In the listing below, locate the lines that hold the string "alpha". Copy those lines.
- Opening Delimiter -
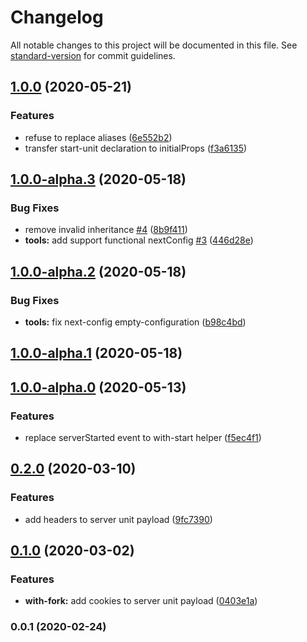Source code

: # Changelog

All notable changes to this project will be documented in this file. See [standard-version](https://github.com/conventional-changelog/standard-version) for commit guidelines.

## [1.0.0](https://github.com/weyheyhey/effector-next/compare/v1.0.0-alpha.3...v1.0.0) (2020-05-21)

### Features

- refuse to replace aliases ([6e552b2](https://github.com/weyheyhey/effector-next/commit/6e552b20412f37f180f8863bb8b94cd33c28f616))
- transfer start-unit declaration to initialProps ([f3a6135](https://github.com/weyheyhey/effector-next/commit/f3a6135cf259ca92c7572f3fbcedc984ba150b08))

## [1.0.0-alpha.3](https://github.com/weyheyhey/effector-next/compare/v1.0.0-alpha.2...v1.0.0-alpha.3) (2020-05-18)

### Bug Fixes

- remove invalid inheritance [#4](https://github.com/weyheyhey/effector-next/issues/4) ([8b9f411](https://github.com/weyheyhey/effector-next/commit/8b9f41102b8a52419d821fa11a4c5fc211b769c1))
- **tools:** add support functional nextConfig [#3](https://github.com/weyheyhey/effector-next/issues/3) ([446d28e](https://github.com/weyheyhey/effector-next/commit/446d28eb7cd16761a349530c7435d3fbf0568599))

## [1.0.0-alpha.2](https://github.com/weyheyhey/effector-next/compare/v1.0.0-alpha.1...v1.0.0-alpha.2) (2020-05-18)

### Bug Fixes

- **tools:** fix next-config empty-configuration ([b98c4bd](https://github.com/weyheyhey/effector-next/commit/b98c4bd02ebec950a23504e649f497350e0536bb))

## [1.0.0-alpha.1](https://github.com/weyheyhey/effector-next/compare/v1.0.0-alpha.0...v1.0.0-alpha.1) (2020-05-18)

## [1.0.0-alpha.0](https://github.com/weyheyhey/effector-next/compare/v0.2.0...v1.0.0-alpha.0) (2020-05-13)

### Features

- replace serverStarted event to with-start helper ([f5ec4f1](https://github.com/weyheyhey/effector-next/commit/f5ec4f1cb24a51f9bc946ba29ea6aa56db4e4637))

## [0.2.0](https://github.com/weyheyhey/effector-next/compare/v0.1.0...v0.2.0) (2020-03-10)

### Features

- add headers to server unit payload ([9fc7390](https://github.com/weyheyhey/effector-next/commit/9fc739076295321798765eef6bdc09bbcdb04230))

## [0.1.0](https://github.com/weyheyhey/effector-next/compare/v0.0.1...v0.1.0) (2020-03-02)

### Features

- **with-fork:** add cookies to server unit payload ([0403e1a](https://github.com/weyheyhey/effector-next/commit/0403e1a6827b9aa68b3b4da6bf172da76ff354be))

### 0.0.1 (2020-02-24)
- Closing Delimiter -
_ANSWER SPACE_
## [1.0.0](https://github.com/weyheyhey/effector-next/compare/v1.0.0-alpha.3...v1.0.0) (2020-05-21)
## [1.0.0-alpha.3](https://github.com/weyheyhey/effector-next/compare/v1.0.0-alpha.2...v1.0.0-alpha.3) (2020-05-18)
## [1.0.0-alpha.2](https://github.com/weyheyhey/effector-next/compare/v1.0.0-alpha.1...v1.0.0-alpha.2) (2020-05-18)
## [1.0.0-alpha.1](https://github.com/weyheyhey/effector-next/compare/v1.0.0-alpha.0...v1.0.0-alpha.1) (2020-05-18)
## [1.0.0-alpha.0](https://github.com/weyheyhey/effector-next/compare/v0.2.0...v1.0.0-alpha.0) (2020-05-13)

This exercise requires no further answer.